Encontro alguma justiça e muita injustiça nesta crítica: há professores que andam há décadas a lutar pelo ensino e pelos alunos contra a tecnoburocracia do Ministério, mas nunca conseguiram que a sua voz chegasse à praça pública. Não admira que esta os acuse de nunca terem falado - mas falaram, e falam.

Durante décadas o poder político descentrou do ensino a «educação», sobrecarregou as escolas e os professores de tarefas que não lhes competem, afogou o sistema numa burocracia monstruosa, baixou os níveis de exigência, fomentou a indisciplina e o incivismo.

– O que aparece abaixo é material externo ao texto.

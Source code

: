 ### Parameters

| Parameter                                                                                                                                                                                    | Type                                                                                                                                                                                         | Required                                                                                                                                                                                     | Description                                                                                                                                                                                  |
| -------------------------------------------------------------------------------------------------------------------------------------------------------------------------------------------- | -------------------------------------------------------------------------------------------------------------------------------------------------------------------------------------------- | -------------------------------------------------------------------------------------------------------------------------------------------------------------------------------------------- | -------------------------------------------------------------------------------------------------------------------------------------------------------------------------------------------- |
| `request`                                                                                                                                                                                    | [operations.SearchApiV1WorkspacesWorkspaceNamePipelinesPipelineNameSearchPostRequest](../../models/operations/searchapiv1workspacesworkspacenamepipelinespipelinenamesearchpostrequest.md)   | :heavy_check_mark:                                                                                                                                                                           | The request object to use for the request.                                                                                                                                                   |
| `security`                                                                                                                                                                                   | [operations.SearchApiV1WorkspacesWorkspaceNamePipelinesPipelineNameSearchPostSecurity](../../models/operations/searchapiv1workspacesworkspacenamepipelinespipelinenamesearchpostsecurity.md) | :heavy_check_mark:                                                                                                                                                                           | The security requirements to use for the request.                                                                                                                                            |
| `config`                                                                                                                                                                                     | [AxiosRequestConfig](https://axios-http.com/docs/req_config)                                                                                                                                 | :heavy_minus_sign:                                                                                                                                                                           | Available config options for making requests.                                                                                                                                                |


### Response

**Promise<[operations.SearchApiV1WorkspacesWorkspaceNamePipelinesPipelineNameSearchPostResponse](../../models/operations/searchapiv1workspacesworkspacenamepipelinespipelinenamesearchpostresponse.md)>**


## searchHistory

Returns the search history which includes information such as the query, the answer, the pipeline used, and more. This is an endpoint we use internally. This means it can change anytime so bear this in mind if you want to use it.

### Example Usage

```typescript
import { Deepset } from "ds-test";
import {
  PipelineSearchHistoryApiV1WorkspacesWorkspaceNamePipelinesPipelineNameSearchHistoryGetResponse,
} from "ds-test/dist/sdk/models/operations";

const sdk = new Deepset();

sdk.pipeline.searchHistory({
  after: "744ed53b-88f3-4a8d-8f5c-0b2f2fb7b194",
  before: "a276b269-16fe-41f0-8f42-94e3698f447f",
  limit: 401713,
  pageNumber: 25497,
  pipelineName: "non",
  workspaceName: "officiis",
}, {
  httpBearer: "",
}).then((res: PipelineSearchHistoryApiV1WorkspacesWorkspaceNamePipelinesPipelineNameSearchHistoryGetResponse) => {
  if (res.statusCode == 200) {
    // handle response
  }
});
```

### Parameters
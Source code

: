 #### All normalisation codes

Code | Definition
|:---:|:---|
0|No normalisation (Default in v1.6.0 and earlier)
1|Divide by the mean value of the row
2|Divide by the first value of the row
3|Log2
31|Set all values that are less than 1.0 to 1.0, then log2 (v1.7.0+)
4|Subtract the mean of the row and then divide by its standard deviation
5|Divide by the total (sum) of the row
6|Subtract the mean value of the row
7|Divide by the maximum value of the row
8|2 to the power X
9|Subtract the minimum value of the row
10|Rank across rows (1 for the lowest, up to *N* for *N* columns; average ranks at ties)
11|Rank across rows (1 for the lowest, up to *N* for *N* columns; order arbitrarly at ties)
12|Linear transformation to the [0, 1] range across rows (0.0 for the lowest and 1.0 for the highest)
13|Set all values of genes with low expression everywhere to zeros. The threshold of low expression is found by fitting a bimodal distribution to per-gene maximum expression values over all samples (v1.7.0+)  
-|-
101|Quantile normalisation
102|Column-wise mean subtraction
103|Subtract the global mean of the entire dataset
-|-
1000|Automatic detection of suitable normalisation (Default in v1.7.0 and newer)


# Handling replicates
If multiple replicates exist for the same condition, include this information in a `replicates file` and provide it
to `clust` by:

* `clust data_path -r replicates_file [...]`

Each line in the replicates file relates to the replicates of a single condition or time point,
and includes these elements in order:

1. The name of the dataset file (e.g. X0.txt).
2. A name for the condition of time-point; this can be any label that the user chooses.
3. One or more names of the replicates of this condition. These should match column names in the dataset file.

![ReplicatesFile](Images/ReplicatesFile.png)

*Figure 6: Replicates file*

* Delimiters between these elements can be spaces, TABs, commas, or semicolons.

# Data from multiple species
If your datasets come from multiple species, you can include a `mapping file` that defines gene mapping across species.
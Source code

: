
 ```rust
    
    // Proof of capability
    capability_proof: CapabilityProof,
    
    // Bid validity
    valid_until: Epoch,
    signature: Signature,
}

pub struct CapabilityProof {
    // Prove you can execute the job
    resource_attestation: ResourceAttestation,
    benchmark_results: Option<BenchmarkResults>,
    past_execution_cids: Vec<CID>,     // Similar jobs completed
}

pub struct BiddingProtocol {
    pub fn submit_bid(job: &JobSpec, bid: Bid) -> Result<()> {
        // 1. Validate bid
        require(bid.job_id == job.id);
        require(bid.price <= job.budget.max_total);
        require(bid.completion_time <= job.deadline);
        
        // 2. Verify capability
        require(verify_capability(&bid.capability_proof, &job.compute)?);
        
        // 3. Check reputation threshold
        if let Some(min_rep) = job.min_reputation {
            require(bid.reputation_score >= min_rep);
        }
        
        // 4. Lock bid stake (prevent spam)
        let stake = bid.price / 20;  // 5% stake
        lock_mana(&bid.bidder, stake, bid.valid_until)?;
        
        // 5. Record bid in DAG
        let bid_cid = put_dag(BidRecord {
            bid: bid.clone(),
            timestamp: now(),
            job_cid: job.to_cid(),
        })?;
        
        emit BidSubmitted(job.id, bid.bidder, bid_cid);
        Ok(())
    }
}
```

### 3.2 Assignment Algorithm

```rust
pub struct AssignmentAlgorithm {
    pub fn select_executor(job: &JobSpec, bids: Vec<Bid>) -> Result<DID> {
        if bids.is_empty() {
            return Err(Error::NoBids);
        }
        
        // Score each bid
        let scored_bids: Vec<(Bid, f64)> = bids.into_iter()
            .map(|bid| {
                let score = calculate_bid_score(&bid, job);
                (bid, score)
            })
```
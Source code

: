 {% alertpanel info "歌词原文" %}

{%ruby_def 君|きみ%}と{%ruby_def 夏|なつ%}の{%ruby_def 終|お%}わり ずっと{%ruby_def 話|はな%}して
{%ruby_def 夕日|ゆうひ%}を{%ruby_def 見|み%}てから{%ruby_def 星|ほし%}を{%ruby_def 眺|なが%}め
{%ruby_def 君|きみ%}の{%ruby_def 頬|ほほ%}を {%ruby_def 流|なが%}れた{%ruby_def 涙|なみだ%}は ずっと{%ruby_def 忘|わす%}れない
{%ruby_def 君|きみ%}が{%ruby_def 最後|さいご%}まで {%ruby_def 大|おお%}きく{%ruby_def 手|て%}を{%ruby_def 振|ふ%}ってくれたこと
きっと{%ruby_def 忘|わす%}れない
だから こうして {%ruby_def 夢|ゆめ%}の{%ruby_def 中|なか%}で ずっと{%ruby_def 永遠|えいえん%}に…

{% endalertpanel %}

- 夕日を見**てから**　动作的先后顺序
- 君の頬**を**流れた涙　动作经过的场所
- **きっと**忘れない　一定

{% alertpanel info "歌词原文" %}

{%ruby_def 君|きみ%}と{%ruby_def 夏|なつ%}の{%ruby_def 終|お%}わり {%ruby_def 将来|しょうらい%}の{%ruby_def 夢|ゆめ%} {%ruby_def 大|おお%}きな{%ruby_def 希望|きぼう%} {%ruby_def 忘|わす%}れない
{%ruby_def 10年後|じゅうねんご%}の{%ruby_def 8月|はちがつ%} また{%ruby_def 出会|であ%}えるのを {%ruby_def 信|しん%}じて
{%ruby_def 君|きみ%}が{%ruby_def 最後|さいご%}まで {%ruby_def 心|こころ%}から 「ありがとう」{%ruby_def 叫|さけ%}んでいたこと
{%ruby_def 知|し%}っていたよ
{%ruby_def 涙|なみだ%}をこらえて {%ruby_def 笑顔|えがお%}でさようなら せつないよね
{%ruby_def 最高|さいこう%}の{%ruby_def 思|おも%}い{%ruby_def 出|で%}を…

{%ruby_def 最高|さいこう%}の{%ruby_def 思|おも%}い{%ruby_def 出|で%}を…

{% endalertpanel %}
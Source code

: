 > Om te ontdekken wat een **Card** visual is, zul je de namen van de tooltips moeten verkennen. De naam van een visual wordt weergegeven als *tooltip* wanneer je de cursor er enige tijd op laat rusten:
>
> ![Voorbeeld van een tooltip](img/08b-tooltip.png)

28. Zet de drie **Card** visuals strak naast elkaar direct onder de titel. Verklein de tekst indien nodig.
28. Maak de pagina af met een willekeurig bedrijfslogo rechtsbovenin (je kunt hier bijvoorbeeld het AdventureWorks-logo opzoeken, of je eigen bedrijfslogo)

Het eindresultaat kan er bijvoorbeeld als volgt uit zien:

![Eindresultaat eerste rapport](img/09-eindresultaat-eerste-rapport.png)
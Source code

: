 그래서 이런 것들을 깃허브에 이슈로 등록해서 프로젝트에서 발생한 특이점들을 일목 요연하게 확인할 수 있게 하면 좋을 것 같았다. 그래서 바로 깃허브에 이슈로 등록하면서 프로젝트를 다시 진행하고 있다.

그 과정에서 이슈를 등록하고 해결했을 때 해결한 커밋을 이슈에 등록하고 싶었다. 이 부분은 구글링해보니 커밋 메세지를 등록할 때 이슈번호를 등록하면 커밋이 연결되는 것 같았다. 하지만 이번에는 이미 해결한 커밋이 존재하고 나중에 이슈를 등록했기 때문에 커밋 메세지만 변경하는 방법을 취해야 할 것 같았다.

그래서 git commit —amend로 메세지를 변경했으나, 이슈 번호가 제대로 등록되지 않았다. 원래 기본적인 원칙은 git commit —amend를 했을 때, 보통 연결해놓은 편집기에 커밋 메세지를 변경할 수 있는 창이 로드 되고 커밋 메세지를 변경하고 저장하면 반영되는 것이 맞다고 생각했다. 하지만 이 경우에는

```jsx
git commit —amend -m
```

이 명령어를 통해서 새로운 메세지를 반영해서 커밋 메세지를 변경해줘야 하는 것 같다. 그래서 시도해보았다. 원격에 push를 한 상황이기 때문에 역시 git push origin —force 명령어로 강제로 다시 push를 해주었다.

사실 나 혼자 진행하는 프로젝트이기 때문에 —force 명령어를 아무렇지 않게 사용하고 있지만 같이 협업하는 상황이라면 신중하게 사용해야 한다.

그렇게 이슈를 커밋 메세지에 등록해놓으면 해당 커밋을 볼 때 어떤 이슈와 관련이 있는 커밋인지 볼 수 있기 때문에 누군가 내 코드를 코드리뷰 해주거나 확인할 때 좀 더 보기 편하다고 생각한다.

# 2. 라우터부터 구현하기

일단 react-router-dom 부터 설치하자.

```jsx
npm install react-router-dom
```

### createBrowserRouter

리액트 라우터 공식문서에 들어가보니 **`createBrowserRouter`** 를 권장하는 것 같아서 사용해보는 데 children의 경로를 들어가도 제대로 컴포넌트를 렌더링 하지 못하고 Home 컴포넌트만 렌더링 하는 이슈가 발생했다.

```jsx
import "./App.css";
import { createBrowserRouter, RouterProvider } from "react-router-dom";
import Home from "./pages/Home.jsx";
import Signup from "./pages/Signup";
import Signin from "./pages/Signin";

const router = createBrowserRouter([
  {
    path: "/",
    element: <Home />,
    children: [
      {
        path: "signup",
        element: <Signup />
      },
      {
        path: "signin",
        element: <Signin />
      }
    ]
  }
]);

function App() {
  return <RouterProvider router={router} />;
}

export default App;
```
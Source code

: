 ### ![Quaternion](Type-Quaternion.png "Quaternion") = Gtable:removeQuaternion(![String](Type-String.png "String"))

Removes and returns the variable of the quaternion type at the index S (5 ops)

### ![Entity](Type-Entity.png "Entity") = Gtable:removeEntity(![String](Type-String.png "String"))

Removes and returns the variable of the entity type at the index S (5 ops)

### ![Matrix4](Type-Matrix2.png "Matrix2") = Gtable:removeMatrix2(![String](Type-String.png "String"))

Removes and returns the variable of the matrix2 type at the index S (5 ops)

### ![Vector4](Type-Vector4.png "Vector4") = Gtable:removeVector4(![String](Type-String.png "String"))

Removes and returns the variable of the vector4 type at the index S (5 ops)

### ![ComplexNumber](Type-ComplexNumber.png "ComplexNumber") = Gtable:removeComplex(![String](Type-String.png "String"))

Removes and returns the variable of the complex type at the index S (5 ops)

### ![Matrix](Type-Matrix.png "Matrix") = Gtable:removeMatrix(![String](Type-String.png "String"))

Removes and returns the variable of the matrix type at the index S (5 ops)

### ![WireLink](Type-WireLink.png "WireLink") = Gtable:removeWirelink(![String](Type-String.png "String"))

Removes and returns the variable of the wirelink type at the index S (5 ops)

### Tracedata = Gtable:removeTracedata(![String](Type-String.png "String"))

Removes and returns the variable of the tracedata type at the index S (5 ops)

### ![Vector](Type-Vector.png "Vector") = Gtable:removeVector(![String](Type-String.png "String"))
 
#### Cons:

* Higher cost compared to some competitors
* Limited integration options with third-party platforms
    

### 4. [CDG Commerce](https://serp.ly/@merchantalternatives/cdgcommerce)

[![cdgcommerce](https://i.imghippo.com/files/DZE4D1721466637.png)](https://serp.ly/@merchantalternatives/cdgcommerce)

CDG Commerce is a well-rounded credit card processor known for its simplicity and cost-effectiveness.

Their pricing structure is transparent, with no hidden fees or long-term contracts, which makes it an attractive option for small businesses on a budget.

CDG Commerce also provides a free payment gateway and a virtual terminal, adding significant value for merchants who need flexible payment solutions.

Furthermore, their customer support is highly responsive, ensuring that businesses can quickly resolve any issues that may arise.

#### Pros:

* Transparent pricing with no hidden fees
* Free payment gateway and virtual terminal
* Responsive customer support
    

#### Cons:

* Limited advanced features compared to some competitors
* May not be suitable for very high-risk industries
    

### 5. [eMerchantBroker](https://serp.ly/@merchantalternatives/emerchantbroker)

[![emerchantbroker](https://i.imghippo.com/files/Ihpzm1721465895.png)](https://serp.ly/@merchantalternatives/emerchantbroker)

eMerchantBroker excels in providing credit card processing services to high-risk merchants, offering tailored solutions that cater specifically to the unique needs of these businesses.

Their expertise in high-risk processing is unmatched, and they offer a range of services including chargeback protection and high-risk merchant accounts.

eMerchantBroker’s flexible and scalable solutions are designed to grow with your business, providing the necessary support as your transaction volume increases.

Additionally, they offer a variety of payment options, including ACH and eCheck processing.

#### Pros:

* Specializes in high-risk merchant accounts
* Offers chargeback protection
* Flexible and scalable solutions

Como reagiram a isto os professores? Uns aderiram às modas; outros, muitos, fizeram das tripas coração e, já que não podiam ensinar com as políticas educativas vigentes, ensinaram, e bem, apesar dessas políticas. Foram décadas de heroísmo silencioso e resistência discreta, praticada dia após dia enquanto na rua outros professores se manifestavam ruidosamente - com toda a legitimidade, de resto - pelos seus salários, pelas suas carreiras e pelas suas prerrogativas.

Hoje aqueles professores vêem-se, em vez de louvados pela sua resistência e dedicação, censurados pelo seu silêncio. Talvez seja esta, no fim, a maior das injustiças - maior ainda que o cerco montado pelo novo Estatuto da Carreira Docente, pela nova lei da gestão escolar, pelo novo modelo de avaliação e pelo novo estatuto do aluno, cerco este que lhes fecha a escassa margem de manobra que lhes permitia ainda resistir e ensinar.

domingo, 2 de março de 2008

A mesma proposta (versão 2)

Nesta versão a proposta está mais elaborada do que na versão anterior, mantendo-se a preocupação de fazer do ensino o núcleo duro da nossa deontologia profissional.


(Ainda ficaram alguns pormenores por corrigir, como o facto de a ficha no princípio nos chamar docentes em vez de professores, que é o que somos com muita honra; mas enfim, não vale a pena mexer-lhe mais.)

A minha proposta

Esta é a minha proposta, ainda incipiente, de ficha de avaliação de desempenho. Foi elaborada com base na famigerada proposta do Agrupamento Correia Mateus e pretende ser, em relação a esta, uma resposta, uma crítica e uma alternativa que afirme como princípio deontológico a prioridade ao ensino. A vermelho vão as modificações que introduzi.

Agradecimento

Com base na tristemente famosa ficha de avaliação de desempenho elaborada no Agrupamento de Escolas Correia Mateus, e como resposta crítica a ela, elaborei uma ficha alternativa. Enquanto pensava na melhor maneira de a publicar neste blogue (ainda não sei utilizar o SCRIBD), enviei-a por correio electrónico a várias pessoas, tendo o colega Ramiro Marques respondido com uma referência elogiosa, que agradeço, e com a publicação, que agradeço também, no seu blogue Profavaliação. Pode ser vista aqui.

sábado, 1 de março de 2008

Que seria do tirano sem o esbirro?

Num agrupamento de escolas do Centro foi proposto, como critério de avaliação dos professores, a sua aceitação das políticas educativas do governo. Chamado a responder por isto perante o Parlamento, o Sr. José Sócrates disse que não era nada com ele, mas sim com o Conselho Executivo do agrupamento; por ele, até achava mal.
Perante os jornalistas, e sobre o mesmo assunto, a Sra. Ministra da Educação disse que era só uma proposta que já tinha sido rejeitada pelo Conselho Pedagógico - o que se veio a verificar mais tarde não ser verdade.
Pois é.
O tirano dá-se ao luxo de atirar a pedra e esconder a mão. Para fazer o trabalho sujo aparece sempre um esbirro.